§ Work task
Looking at the data below, state how many lines contain "noindent". No other words are wanted.

[Stored data]

-----

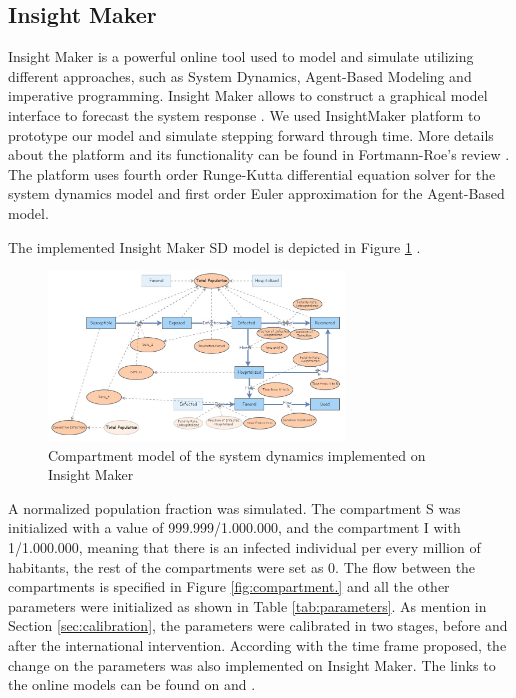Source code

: \subsection{Insight Maker}
 Insight Maker is a powerful online tool used to model and simulate utilizing different approaches, such as System Dynamics, Agent-Based Modeling and imperative programming. Insight Maker allows to construct a graphical model interface to forecast the system response \cite{FortmannRoe}. We used InsightMaker platform to prototype our model and simulate stepping forward through time. More details about the platform and its functionality can be found in Fortmann-Roe's review \cite{FortmannRoe}. The platform uses fourth order Runge-Kutta differential equation solver for the system dynamics model and  first order Euler approximation for the Agent-Based model.

\noindent The implemented Insight Maker SD model is depicted in Figure \ref{fig:SD_IM} .


\begin{figure}[!h]
  \centering
  \includegraphics[width=0.7\textwidth]{SD_IM}
  \caption{ Compartment model of the system dynamics implemented on Insight Maker}
\label{fig:SD_IM} 
\end{figure}

\noindent A normalized population fraction was simulated. The compartment S was initialized with a value of 999.999/1.000.000, and the compartment I with 1/1.000.000, meaning that there is an infected individual per every million of habitants, the rest of the compartments were set as 0. The flow between the compartments is specified in Figure \ref{fig:compartment.} and all the other parameters were initialized as shown in Table \ref{tab:parameters}.  As mention in Section \ref{sec:calibration}, the parameters were calibrated in two stages, before and after the international intervention. According with the time frame proposed, the change on the parameters was also implemented on Insight Maker. The links to the online models can be found on \cite{IM_AI} and  \cite{IM_BI}.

-----

§ Result for this exercise
2